BEGIN Data to examine

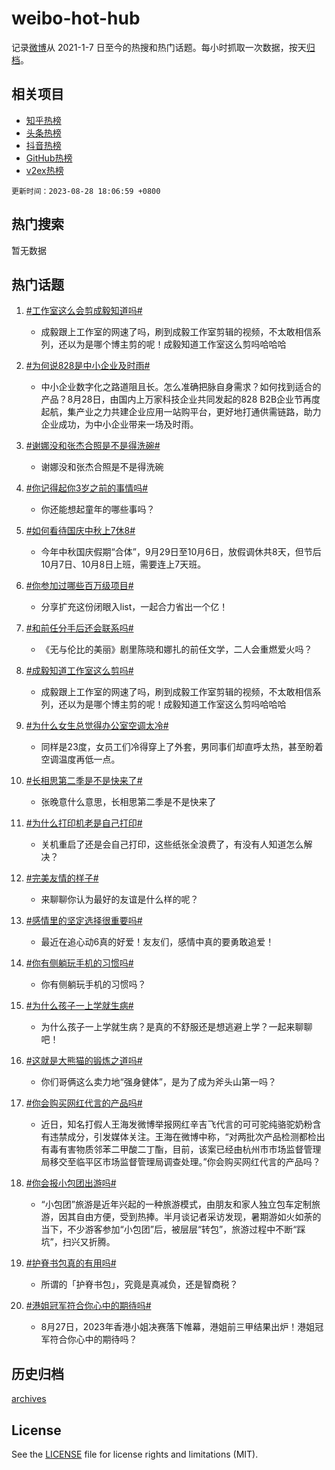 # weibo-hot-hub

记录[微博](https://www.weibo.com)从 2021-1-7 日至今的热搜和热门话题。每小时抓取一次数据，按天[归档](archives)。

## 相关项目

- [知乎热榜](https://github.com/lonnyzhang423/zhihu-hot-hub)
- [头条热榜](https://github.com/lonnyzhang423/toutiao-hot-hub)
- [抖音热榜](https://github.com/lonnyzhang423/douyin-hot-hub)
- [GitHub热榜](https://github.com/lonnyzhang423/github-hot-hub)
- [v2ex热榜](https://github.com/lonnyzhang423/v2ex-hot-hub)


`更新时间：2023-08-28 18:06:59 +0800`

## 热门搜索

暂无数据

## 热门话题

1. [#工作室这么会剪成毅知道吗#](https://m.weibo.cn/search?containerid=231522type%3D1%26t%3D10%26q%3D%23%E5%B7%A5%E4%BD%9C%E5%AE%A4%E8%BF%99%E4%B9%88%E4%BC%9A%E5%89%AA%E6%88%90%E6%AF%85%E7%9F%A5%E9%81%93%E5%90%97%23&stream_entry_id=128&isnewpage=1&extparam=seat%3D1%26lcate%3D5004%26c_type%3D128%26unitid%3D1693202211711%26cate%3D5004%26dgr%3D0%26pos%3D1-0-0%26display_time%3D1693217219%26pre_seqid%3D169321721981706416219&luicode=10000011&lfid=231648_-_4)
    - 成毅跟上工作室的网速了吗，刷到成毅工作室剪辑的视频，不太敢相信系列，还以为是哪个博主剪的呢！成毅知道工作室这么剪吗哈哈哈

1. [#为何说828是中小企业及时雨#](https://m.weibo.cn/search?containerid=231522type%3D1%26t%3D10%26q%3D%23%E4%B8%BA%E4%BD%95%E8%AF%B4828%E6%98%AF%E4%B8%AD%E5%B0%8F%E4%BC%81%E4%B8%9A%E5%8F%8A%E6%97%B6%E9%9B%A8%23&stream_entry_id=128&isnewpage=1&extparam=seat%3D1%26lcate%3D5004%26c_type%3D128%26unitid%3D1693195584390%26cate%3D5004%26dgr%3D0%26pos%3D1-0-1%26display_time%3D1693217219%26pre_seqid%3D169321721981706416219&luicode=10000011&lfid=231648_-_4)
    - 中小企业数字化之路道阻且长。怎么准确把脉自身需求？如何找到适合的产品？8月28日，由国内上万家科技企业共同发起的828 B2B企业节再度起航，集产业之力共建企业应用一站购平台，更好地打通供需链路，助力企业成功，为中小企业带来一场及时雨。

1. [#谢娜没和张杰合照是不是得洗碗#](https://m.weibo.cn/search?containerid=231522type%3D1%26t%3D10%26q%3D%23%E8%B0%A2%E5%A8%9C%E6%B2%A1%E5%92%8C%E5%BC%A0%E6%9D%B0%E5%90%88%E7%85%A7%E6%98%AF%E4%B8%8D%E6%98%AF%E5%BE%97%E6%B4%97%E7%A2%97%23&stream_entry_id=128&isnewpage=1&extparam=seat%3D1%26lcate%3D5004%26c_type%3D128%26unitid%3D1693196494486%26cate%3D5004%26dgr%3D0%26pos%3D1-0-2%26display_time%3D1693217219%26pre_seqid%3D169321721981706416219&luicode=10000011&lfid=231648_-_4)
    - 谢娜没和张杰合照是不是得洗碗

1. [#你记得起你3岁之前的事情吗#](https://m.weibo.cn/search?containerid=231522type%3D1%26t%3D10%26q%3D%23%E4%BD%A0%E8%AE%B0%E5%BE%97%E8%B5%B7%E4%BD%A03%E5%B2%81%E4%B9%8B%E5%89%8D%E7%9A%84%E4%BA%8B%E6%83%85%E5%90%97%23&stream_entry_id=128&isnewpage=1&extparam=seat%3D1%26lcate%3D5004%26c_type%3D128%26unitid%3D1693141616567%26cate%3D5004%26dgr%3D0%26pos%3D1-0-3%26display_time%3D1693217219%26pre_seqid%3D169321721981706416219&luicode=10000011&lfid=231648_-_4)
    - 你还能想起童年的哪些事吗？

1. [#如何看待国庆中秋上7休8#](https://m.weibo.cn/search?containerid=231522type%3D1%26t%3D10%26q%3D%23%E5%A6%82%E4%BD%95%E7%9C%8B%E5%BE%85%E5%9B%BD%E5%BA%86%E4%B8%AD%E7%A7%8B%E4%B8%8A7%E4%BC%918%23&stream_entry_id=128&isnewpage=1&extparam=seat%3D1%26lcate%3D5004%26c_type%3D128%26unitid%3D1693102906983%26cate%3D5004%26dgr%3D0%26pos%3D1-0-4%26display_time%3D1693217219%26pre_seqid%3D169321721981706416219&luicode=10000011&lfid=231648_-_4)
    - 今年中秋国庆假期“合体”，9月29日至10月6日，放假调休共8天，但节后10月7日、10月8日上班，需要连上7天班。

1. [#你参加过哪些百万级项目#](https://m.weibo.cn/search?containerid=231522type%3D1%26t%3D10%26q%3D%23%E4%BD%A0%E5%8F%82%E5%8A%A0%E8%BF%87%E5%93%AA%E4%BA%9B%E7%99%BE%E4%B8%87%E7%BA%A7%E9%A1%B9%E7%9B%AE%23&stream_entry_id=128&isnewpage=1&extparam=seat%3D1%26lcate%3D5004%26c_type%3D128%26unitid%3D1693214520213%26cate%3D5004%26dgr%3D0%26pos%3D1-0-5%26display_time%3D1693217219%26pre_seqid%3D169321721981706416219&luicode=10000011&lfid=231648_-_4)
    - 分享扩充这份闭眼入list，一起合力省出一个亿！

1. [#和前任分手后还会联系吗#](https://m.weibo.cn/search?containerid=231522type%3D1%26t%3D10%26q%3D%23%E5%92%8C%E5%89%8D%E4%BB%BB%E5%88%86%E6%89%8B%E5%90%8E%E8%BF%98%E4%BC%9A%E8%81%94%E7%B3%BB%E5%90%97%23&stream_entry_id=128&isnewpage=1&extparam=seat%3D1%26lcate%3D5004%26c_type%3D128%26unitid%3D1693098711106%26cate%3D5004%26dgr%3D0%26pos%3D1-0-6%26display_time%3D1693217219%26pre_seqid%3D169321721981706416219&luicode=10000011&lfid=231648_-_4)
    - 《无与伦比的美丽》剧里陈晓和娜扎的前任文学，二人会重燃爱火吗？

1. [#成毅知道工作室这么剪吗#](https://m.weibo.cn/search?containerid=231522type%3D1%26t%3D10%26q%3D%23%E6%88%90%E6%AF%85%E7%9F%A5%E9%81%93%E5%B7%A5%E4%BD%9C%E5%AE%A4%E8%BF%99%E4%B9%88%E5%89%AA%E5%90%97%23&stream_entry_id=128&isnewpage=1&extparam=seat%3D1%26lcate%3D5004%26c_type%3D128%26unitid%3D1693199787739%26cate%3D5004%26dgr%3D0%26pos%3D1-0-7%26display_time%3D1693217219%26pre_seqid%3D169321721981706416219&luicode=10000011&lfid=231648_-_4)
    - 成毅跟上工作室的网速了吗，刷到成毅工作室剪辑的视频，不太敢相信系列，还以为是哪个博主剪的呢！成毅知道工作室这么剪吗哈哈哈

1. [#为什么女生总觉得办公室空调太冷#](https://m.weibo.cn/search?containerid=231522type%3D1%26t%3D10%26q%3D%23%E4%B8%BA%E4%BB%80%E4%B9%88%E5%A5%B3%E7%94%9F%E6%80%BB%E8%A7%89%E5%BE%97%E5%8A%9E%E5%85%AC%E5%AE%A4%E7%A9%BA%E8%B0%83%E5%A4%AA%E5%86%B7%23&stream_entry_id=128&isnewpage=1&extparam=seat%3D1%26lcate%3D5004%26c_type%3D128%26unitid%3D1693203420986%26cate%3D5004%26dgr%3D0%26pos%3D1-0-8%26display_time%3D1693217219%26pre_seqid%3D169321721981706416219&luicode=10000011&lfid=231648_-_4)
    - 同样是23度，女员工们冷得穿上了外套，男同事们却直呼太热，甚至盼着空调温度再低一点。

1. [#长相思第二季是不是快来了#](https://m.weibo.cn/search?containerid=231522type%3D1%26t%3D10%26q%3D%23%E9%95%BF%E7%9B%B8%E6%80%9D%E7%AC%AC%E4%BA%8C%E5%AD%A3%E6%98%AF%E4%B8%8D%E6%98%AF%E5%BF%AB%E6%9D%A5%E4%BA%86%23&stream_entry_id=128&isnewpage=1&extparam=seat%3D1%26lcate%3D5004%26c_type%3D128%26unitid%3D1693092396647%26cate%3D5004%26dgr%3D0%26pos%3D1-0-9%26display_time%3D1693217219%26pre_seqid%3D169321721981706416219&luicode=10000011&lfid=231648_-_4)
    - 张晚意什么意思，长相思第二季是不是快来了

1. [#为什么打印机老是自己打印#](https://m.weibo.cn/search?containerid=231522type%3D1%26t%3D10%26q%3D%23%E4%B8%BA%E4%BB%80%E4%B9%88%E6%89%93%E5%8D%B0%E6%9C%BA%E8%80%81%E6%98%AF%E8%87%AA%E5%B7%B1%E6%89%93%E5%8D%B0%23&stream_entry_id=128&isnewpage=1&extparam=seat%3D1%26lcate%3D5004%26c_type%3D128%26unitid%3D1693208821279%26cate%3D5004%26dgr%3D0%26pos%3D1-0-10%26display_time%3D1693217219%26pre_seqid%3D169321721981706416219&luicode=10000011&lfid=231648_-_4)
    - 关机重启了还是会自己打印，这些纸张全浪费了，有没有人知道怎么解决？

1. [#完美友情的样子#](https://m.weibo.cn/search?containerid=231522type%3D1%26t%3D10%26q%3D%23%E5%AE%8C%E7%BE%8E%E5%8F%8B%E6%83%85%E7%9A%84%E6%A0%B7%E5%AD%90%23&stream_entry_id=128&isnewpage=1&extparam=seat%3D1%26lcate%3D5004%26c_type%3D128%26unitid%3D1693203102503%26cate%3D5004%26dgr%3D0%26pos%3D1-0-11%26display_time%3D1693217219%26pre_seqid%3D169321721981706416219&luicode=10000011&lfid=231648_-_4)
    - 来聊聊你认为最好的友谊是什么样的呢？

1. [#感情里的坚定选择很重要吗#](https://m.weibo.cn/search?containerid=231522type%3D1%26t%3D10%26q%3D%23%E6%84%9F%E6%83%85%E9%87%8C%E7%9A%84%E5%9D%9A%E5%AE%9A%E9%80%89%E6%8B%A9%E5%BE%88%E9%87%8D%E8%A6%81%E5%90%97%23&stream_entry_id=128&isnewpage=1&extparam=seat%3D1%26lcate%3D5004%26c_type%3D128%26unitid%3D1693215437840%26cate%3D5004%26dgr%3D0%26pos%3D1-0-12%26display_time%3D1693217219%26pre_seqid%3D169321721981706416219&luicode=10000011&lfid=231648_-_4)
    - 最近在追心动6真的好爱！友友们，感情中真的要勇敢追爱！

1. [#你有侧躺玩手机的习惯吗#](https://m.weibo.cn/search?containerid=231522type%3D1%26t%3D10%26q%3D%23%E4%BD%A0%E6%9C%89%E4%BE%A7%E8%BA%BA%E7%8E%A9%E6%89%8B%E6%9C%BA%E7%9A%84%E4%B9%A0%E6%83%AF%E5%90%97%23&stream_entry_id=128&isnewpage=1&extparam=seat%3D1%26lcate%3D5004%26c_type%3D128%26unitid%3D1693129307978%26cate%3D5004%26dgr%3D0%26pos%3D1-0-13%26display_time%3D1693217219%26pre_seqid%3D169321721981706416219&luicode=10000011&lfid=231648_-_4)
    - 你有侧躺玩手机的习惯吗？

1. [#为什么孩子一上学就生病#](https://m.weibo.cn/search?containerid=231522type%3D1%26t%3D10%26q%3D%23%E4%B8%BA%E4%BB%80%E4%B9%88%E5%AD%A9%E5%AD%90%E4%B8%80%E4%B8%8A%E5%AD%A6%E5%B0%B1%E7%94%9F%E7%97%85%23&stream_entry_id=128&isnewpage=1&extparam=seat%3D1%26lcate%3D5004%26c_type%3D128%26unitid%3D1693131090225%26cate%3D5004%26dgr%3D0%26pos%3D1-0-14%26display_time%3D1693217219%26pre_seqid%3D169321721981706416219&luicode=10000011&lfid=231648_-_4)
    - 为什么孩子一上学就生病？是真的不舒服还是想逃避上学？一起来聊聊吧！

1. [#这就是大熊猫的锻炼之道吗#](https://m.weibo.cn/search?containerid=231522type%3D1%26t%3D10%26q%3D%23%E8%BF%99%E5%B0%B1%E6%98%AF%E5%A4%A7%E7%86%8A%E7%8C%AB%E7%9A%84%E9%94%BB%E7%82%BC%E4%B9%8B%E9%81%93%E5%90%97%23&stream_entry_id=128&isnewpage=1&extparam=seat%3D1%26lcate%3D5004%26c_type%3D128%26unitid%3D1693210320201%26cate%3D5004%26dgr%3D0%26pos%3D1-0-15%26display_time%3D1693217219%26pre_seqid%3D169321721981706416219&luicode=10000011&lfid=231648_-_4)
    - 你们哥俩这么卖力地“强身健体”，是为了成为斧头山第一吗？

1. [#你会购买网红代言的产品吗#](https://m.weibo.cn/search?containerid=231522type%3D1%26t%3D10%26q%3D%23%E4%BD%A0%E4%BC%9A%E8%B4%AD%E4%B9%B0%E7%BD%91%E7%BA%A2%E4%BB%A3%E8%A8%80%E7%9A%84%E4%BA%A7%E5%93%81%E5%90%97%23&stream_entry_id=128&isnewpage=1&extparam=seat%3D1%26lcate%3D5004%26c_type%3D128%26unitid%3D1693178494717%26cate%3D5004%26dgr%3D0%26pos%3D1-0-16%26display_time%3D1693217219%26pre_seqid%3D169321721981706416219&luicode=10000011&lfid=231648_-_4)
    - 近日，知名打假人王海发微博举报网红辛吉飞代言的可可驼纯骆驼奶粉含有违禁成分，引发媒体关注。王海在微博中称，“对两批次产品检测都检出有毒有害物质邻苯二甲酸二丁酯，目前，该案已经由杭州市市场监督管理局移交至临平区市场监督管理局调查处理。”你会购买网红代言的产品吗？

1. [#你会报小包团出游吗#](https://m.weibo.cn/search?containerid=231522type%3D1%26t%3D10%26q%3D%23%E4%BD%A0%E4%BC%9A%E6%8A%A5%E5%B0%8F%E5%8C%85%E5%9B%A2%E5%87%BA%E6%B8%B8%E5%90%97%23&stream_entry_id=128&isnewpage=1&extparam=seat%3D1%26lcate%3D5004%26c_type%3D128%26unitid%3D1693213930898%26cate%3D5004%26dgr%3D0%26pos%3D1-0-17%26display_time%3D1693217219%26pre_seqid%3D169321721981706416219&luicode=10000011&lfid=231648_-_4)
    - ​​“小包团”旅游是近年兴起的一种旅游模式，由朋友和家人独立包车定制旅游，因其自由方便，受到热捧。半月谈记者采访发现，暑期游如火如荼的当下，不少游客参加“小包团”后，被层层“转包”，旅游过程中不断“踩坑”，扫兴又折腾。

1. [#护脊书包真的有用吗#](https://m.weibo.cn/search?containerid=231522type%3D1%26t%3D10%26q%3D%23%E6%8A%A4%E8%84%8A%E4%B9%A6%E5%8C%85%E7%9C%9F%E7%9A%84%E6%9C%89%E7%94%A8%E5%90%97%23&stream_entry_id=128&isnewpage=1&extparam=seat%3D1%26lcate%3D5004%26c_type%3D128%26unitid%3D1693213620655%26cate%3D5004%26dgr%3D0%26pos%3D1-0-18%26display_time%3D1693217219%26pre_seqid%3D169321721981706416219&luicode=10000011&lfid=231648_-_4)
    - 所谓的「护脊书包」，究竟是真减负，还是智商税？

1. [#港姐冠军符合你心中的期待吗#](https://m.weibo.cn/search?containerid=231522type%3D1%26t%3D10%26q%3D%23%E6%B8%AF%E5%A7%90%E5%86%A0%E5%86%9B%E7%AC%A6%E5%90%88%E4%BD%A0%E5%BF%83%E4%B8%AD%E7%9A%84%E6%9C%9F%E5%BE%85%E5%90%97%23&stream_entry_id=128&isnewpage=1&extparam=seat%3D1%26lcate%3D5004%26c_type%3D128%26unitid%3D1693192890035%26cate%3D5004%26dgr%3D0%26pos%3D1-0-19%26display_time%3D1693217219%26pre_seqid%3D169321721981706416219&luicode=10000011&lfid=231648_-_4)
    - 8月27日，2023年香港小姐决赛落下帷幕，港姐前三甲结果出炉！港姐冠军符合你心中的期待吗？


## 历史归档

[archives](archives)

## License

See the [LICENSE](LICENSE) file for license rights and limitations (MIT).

END Data to examine

**Exercise instructions:** Go through the records above, find every line with the word "你有侧躺玩手机的习惯吗", and list those lines.

**Response to this exercise:**
1. [#你有侧躺玩手机的习惯吗#](https://m.weibo.cn/search?containerid=231522type%3D1%26t%3D10%26q%3D%23%E4%BD%A0%E6%9C%89%E4%BE%A7%E8%BA%BA%E7%8E%A9%E6%89%8B%E6%9C%BA%E7%9A%84%E4%B9%A0%E6%83%AF%E5%90%97%23&stream_entry_id=128&isnewpage=1&extparam=seat%3D1%26lcate%3D5004%26c_type%3D128%26unitid%3D1693129307978%26cate%3D5004%26dgr%3D0%26pos%3D1-0-13%26display_time%3D1693217219%26pre_seqid%3D169321721981706416219&luicode=10000011&lfid=231648_-_4)
    - 你有侧躺玩手机的习惯吗？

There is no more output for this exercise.